◆ EXERCISE BRIEF: Reproduce the entries shown below only from the line with "python -m pelangiApp" down to the line with "kHz ile yapıldı.", keeping both end lines and copying each one exactly.

[Plain-text document sources]
—————

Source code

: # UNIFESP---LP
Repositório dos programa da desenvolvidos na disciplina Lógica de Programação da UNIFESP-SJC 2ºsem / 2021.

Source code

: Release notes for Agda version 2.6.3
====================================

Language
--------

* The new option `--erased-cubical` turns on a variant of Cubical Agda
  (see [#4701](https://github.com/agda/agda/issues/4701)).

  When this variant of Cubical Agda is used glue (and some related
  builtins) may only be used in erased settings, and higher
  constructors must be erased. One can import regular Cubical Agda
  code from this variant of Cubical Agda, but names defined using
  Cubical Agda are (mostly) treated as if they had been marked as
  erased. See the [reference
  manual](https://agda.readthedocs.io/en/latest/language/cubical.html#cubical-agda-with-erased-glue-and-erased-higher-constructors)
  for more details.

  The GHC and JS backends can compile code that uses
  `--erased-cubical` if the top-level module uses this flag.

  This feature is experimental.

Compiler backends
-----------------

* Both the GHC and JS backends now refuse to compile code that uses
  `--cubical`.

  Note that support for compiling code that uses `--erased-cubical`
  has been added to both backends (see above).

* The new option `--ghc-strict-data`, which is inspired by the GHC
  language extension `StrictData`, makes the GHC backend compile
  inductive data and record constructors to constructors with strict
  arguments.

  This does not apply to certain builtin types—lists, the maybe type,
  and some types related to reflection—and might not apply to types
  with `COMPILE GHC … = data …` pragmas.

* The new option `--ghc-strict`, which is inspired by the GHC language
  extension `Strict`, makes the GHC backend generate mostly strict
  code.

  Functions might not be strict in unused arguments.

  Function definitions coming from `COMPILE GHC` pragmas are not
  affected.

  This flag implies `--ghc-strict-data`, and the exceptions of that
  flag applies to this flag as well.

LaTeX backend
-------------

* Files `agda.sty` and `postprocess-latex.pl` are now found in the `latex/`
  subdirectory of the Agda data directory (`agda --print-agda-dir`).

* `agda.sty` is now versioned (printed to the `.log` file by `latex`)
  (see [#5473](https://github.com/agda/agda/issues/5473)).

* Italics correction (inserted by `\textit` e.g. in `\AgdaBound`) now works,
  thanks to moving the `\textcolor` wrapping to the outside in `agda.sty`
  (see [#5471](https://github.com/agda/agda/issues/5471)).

—————

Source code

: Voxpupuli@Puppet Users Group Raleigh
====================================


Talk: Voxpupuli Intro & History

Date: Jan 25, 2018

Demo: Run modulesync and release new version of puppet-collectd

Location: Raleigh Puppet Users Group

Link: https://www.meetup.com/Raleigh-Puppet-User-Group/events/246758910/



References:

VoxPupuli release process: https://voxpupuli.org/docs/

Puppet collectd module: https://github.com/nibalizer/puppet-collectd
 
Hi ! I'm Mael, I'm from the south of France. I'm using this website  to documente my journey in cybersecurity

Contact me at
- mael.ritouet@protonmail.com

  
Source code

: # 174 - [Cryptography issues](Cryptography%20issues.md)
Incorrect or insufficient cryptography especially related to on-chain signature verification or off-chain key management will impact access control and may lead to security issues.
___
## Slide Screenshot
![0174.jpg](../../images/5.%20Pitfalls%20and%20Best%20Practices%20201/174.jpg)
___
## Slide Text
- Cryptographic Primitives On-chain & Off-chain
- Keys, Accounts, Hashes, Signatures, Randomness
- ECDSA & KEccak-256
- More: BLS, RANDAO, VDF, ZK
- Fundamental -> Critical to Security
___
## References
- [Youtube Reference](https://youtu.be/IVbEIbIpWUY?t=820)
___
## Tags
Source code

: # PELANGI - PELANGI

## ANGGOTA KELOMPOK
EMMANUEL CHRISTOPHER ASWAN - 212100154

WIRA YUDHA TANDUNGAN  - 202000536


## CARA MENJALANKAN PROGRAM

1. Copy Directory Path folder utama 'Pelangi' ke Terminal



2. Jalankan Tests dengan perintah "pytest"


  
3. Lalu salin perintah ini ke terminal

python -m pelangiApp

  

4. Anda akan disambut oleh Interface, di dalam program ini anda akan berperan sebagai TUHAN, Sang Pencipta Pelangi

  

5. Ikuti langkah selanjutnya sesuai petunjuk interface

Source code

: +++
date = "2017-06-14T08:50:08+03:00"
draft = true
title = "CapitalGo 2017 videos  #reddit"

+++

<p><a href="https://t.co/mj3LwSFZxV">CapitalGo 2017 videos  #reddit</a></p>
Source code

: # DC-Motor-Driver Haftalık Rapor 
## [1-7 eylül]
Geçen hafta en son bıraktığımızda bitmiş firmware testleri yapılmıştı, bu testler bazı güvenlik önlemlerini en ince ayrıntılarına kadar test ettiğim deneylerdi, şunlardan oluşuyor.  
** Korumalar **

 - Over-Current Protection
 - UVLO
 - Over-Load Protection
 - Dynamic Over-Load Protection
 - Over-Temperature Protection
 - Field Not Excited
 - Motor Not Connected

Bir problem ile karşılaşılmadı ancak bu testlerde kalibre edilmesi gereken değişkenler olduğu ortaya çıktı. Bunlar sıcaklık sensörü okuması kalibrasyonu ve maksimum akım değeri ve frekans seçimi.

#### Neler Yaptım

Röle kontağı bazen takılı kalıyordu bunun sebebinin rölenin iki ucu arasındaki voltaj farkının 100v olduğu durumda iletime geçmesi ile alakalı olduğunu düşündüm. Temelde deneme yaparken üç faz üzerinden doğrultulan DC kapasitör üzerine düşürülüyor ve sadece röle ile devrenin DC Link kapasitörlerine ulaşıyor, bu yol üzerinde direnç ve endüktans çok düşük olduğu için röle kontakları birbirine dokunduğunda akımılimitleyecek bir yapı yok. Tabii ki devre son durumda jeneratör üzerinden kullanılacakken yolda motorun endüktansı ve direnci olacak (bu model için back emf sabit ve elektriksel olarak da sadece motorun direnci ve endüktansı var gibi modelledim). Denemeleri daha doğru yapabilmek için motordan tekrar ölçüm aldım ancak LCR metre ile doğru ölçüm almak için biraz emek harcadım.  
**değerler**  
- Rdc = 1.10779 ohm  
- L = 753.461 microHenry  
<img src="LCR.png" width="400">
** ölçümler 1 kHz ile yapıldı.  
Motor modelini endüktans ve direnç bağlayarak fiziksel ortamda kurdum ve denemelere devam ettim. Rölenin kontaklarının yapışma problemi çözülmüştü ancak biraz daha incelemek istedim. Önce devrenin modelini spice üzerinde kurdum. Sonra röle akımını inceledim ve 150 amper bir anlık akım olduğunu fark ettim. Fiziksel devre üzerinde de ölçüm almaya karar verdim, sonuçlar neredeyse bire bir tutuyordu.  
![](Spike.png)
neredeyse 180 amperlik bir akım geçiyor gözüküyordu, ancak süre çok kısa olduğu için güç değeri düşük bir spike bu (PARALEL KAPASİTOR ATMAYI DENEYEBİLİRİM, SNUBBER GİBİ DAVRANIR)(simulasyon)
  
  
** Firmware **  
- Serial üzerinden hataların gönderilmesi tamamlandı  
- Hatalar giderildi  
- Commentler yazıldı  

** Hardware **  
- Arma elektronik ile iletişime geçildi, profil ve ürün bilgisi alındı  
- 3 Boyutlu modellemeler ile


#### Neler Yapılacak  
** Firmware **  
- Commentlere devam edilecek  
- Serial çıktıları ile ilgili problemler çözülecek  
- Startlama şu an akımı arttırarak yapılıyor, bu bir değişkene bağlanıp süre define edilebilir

—————

◆ RESULT BELOW:
python -m pelangiApp

  

4. Anda akan disambut oleh Interface, di dalam program ini anda akan berperan sebagai TUHAN, Sang Pencipta Pelangi

  

5. Ikuti langkah selanjutnya sesuai petunjuk interface

Source code

: +++
date = "2017-06-14T08:50:08+03:00"
draft = true
title = "CapitalGo 2017 videos  #reddit"

+++

<p><a href="https://t.co/mj3LwSFZxV">CapitalGo 2017 videos  #reddit</a></p>
Source code

: # DC-Motor-Driver Haftalık Rapor 
## [1-7 eylül]
Geçen hafta en son bıraktığımızda bitmiş firmware testleri yapılmıştı, bu testler bazı güvenlik önlemlerini en ince ayrıntılarına kadar test ettiğim deneylerdi, şunlardan oluşuyor.  
** Korumalar **

 - Over-Current Protection
 - UVLO
 - Over-Load Protection
 - Dynamic Over-Load Protection
 - Over-Temperature Protection
 - Field Not Excited
 - Motor Not Connected

Bir problem ile karşılaşılmadı ancak bu testlerde kalibre edilmesi gereken değişkenler olduğu ortaya çıktı. Bunlar sıcaklık sensörü okuması kalibrasyonu ve maksimum akım değeri ve frekans seçimi.

#### Neler Yaptım

Röle kontağı bazen takılı kalıyordu bunun sebebinin rölenin iki ucu arasındaki voltaj farkının 100v olduğu durumda iletime geçmesi ile alakalı olduğunu düşündüm. Temelde deneme yaparken üç faz üzerinden doğrultulan DC kapasitör üzerine düşürülüyor ve sadece röle ile devrenin DC Link kapasitörlerine ulaşıyor, bu yol üzerinde direnç ve endüktans çok düşük olduğu için röle kontakları birbirine dokunduğunda akımılimitleyecek bir yapı yok. Tabii ki devre son durumda jeneratör üzerinden kullanılacakken yolda motorun endüktansı ve direnci olacak (bu model için back emf sabit ve elektriksel olarak da sadece motorun direnci ve endüktansı var gibi modelledim). Denemeleri daha doğru yapabilmek için motordan tekrar ölçüm aldım ancak LCR metre ile doğru ölçüm almak için biraz emek harcadım.  
**değerler**  
- Rdc = 1.10779 ohm  
- L = 753.461 microHenry  
<img src="LCR.png" width="400">
** ölçümler 1 kHz ile yapıldı.  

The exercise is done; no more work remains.